• **DESCRIPTION OF THE TASK**: Where does the word "with" appear in the data? Copy every line that holds it.

• **SOURCE RECORDS**:

***

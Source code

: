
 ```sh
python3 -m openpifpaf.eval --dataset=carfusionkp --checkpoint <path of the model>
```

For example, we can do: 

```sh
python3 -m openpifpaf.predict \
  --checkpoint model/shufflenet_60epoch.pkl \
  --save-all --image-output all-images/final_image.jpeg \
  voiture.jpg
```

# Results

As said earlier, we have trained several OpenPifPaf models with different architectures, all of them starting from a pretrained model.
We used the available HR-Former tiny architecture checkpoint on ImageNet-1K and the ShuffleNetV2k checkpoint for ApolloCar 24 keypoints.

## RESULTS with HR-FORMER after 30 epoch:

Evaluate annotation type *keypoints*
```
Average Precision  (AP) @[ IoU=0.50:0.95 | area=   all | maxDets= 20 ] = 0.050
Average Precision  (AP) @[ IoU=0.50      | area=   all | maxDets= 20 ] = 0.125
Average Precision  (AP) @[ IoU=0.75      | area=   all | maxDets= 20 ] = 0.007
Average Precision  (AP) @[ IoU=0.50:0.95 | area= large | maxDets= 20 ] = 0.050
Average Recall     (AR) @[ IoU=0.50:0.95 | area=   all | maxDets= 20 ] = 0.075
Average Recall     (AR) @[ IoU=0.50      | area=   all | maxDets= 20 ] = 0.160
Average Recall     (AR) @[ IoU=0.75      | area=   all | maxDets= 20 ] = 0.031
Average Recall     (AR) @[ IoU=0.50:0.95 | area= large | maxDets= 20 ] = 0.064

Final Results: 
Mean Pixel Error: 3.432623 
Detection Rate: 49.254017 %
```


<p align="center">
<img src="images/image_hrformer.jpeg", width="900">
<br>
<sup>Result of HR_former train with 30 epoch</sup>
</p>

***

• **EXERCISE RESULT**:
As said earlier, we have trained several OpenPifPaf models with different architectures, all of them starting from a pretrained model.
## RESULTS with HR-FORMER after 30 epoch:
<sup>Result of HR_former train with 30 epoch</sup>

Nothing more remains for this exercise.